4)  3から5月,埋火葬に係る業務:戸籍流出・火葬場の許容を超える遺体で通常の火葬許可や埋葬ができない困惑

墓地,埋葬等に関する法律では,日本人の宗教的感情に適合し,かつ公衆衛生その他公共の福祉上の見地から,支障なく火葬や埋葬が行われるよう,市町村長が許可証を出すことが定められている.通常であれば住民票や戸籍に関わる業務は自治体が行うが,この自治体では,死亡届の提出を受けて抹消する戸籍が流出し,火葬許可証を出す途中の手続きができず省かざるを得なくなった.これは住民に奉仕する立場にある公務員が,その対象となる住民の基本情報を管理できない状況に陥っていたことを表しており,「通常とは異なる不安」と表現された不安とは,尋常ではない困惑を孕むものであったと考えられる.

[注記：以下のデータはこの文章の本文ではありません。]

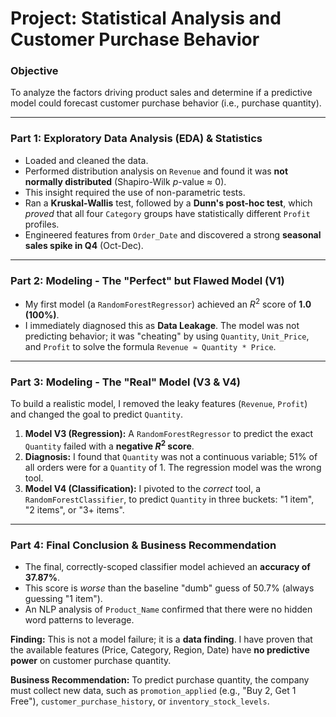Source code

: # Project: Statistical Analysis and Customer Purchase Behavior

### Objective
To analyze the factors driving product sales and determine if a predictive model could forecast customer purchase behavior (i.e., purchase quantity).

---

### Part 1: Exploratory Data Analysis (EDA) & Statistics
* Loaded and cleaned the data.
* Performed distribution analysis on `Revenue` and found it was **not normally distributed** (Shapiro-Wilk $p$-value $\approx$ 0).
* This insight required the use of non-parametric tests.
* Ran a **Kruskal-Wallis** test, followed by a **Dunn's post-hoc test**, which *proved* that all four `Category` groups have statistically different `Profit` profiles.
* Engineered features from `Order_Date` and discovered a strong **seasonal sales spike in Q4** (Oct-Dec).

---

### Part 2: Modeling - The "Perfect" but Flawed Model (V1)
* My first model (a `RandomForestRegressor`) achieved an $R^2$ score of **1.0 (100%)**.
* I immediately diagnosed this as **Data Leakage**. The model was not predicting behavior; it was "cheating" by using `Quantity`, `Unit_Price`, and `Profit` to solve the formula `Revenue ≈ Quantity * Price`.

---

### Part 3: Modeling - The "Real" Model (V3 & V4)
To build a realistic model, I removed the leaky features (`Revenue`, `Profit`) and changed the goal to predict `Quantity`.

1.  **Model V3 (Regression):** A `RandomForestRegressor` to predict the exact `Quantity` failed with a **negative $R^2$ score**.
2.  **Diagnosis:** I found that `Quantity` was not a continuous variable; 51% of all orders were for a `Quantity` of 1. The regression model was the wrong tool.
3.  **Model V4 (Classification):** I pivoted to the *correct* tool, a `RandomForestClassifier`, to predict `Quantity` in three buckets: "1 item", "2 items", or "3+ items".

---

### Part 4: Final Conclusion & Business Recommendation
* The final, correctly-scoped classifier model achieved an **accuracy of 37.87%**.
* This score is *worse* than the baseline "dumb" guess of 50.7% (always guessing "1 item").
* An NLP analysis of `Product_Name` confirmed that there were no hidden word patterns to leverage.

**Finding:** This is not a model failure; it is a **data finding**. I have proven that the available features (Price, Category, Region, Date) have **no predictive power** on customer purchase quantity.

**Business Recommendation:** To predict purchase quantity, the company must collect new data, such as `promotion_applied` (e.g., "Buy 2, Get 1 Free"), `customer_purchase_history`, or `inventory_stock_levels`.
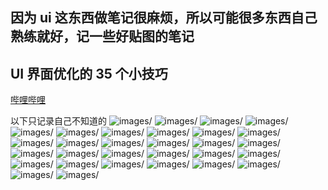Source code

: ## 因为 ui 这东西做笔记很麻烦，所以可能很多东西自己熟练就好，记一些好贴图的笔记

## UI 界面优化的 35 个小技巧

[哔哩哔哩](<[UI界面优化的35个小技巧【纯干货】_哔哩哔哩_bilibili](https://www.bilibili.com/video/BV1pP4y1R7cM/)>)

以下只记录自己不知道的
![images/](<Pasted image 20230705195859.png>) ![images/](<Pasted image 20230705195903.png>) ![images/](<Pasted image 20230705195913.png>) ![images/](<Pasted image 20230705195920.png>) ![images/](<Pasted image 20230705195924.png>) ![images/](<Pasted image 20230705195932.png>) ![images/](<Pasted image 20230705195936.png>) ![images/](<Pasted image 20230705195940.png>) ![images/](<Pasted image 20230705195946.png>) ![images/](<Pasted image 20230705195953.png>) ![images/](<Pasted image 20230705195957.png>) ![images/](<Pasted image 20230705200001.png>) ![images/](<Pasted image 20230705200005.png>) ![images/](<Pasted image 20230705200009.png>) ![images/](<Pasted image 20230705200013.png>) ![images/](<Pasted image 20230705200016.png>) ![images/](<Pasted image 20230705200023.png>) ![images/](<Pasted image 20230705200026.png>) ![images/](<Pasted image 20230705200036.png>) ![images/](<Pasted image 20230705200041.png>) ![images/](<Pasted image 20230705200046.png>) ![images/](<Pasted image 20230705200055.png>) ![images/](<Pasted image 20230705200103.png>) ![images/](<Pasted image 20230705194921.png>) ![images/](<Pasted image 20230705195036.png>) ![images/](<Pasted image 20230705195047.png>) ![images/](<Pasted image 20230705195056.png>) ![images/](<Pasted image 20230705195101.png>) ![images/](<Pasted image 20230705195135.png>) ![images/](<Pasted image 20230705195852.png>)
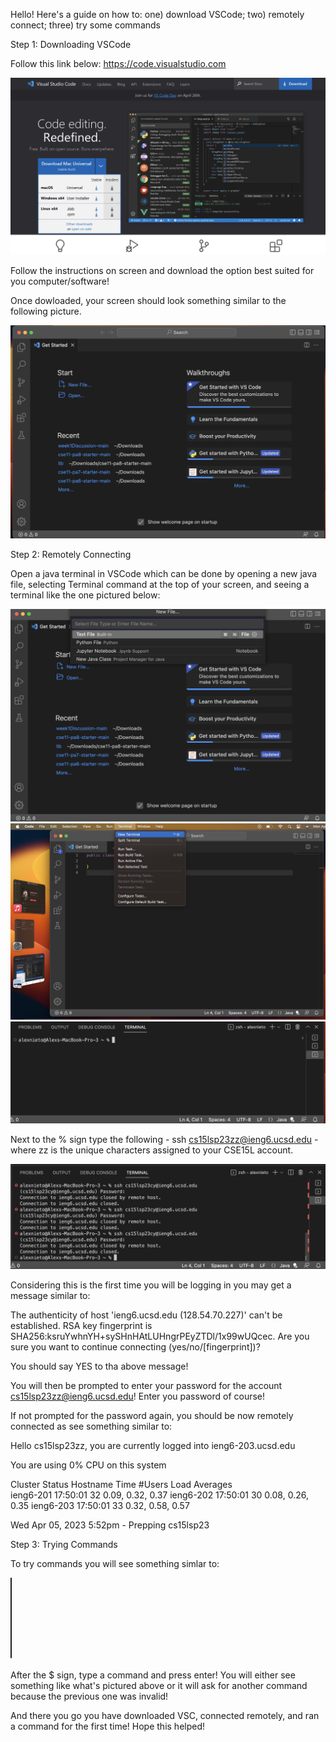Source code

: Hello! Here's a guide on how to: one) download VSCode; two) remotely connect; three) try some commands

Step 1: Downloading VSCode

Follow this link below:
https://code.visualstudio.com

![Image](image1.png)

Follow the instructions on screen and download the option best suited for you computer/software!

Once dowloaded, your screen should look something similar to the following picture. 

![Image](image2.png)

Step 2: Remotely Connecting

Open a java terminal in VSCode which can be done by opening a new java file, selecting Terminal command at the top of your screen, and seeing a terminal like the one pictured below:

![Image](image3.png)
![Image](image4.png)
![Image](image5.png)

Next to the % sign type the following - ssh cs15lsp23zz@ieng6.ucsd.edu - where zz is the unique characters assigned to your CSE15L account.

![Image](image6.png)

Considering this is the first time you will be logging in you may get a message similar to:

The authenticity of host 'ieng6.ucsd.edu (128.54.70.227)' can't be established.
RSA key fingerprint is SHA256:ksruYwhnYH+sySHnHAtLUHngrPEyZTDl/1x99wUQcec.
Are you sure you want to continue connecting (yes/no/[fingerprint])? 

You should say YES to tha above message!

You will then be prompted to enter your password for the account cs15lsp23zz@ieng6.ucsd.edu! Enter you password of course!

If not prompted for the password again, you should be now remotely connected as see something similar to:


Hello cs15lsp23zz, you are currently logged into ieng6-203.ucsd.edu

You are using 0% CPU on this system

Cluster Status 
Hostname     Time    #Users  Load  Averages  
ieng6-201   17:50:01   32  0.09,  0.32,  0.37
ieng6-202   17:50:01   30  0.08,  0.26,  0.35
ieng6-203   17:50:01   33  0.32,  0.58,  0.57

 
Wed Apr 05, 2023  5:52pm - Prepping cs15lsp23



Step 3: Trying Commands

To try commands you will see something simlar to:

![Image](image7.png)

After the $ sign, type a command and press enter! You will either see something like what's pictured above or it will ask for another command because the previous one was invalid!

And there you go you have downloaded VSC, connected remotely, and ran a command for the first time! Hope this helped!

研究参加者の自治体では,データにもあるように,他市町村に協力を求めても,思うように火葬が進まず,3月下旬に身元不明と引き取り手のない遺体の土葬を決定し,450人分くらいの墓穴掘りを行っていた.その後,土葬か火葬かの議論は二転三転するも,4月上旬にすべてを火葬と決定し,5月中にほぼ完了となっていた.阪神・淡路大震災においては,大阪や京都がすばやく申し出て,広域火葬により1月17日から2週間後の1月31日には身元不明の遺体を除く火葬が終了していた(林ら,2009).この解決の速さは,都市部においては機動力や交通網が充実し,遺族自らの手配による火葬も多かった要因によると考えられるが,なによりも,流出や汚泥を伴う津波災害とは異なり,遺体の発見や身元判明が早くできたことが影響している.また,東日本大震災による被害の範囲が多くの自治体にまたがっており,火葬を支援する近接自治体にも混乱が生じていたのではないかと考えられる.とはいえ,実際には行われなかったものの阪神・淡路大震災では国から野焼きの検討を提案されたという証言(林ら,2009)や,1896(明治29)年の津波の時には実際に野焼きが行われた記録がある(吉村,2004).礼を尽くして弔うことは遺族への配慮として重要なことであり(舩木ら,2006),東日本大震災において,ぎりぎりの対応の中で,野焼きや土葬という事態を免れたことは,残された者にとってせめてもの救いであったのではないかと考える.

V. おわりに

本調査では,東日本大震災によって,予期せず多くの幹部職員や同僚,親類,友人,知人を亡くし,職場も流出した状況で,公務員として従事する職員に,震災から半年後,被災直後からの状況と印象に残ったことについて聴取した.遺体対応業務に関する語りはわずかであり解釈するにも限界があるが,その語りの少なさ自体が,その業務の過酷さと,半年ではとても癒やすことができない精神的な痛みの大きさを物語っていたと考える.自治体職員にとっての遺体対応業務は,危機的状況への対応を組織的に訓練された警察や消防,自衛隊とは違い,通常業務とは全く異質なものであり,やるしかない状況下で,公務員としての責任感と,助かった命,残った人員として懸命に遂行していたものであったと考えられる.今後,保健師等公衆衛生従事者や自治体関係者は,このような状況におかれた際の自治体職員の理解を促進し,遺体対応業務に就く者の苦痛を少しでも軽くするための平時からの準備策について検討し有事に備える必要がある.

謝辞

震災後のご公務多用な中,本調査にご協力くださいました自治体職員の皆様に心より感謝申し上げます.

本研究は,2011年度厚生労働省老人保健事業推進費等補助金(老人保健健康増進等事業分)「地震による津波で被災した一人暮らし高齢者・高齢者世帯の生活再構築のための支援過程の構造化」事業により実施しました.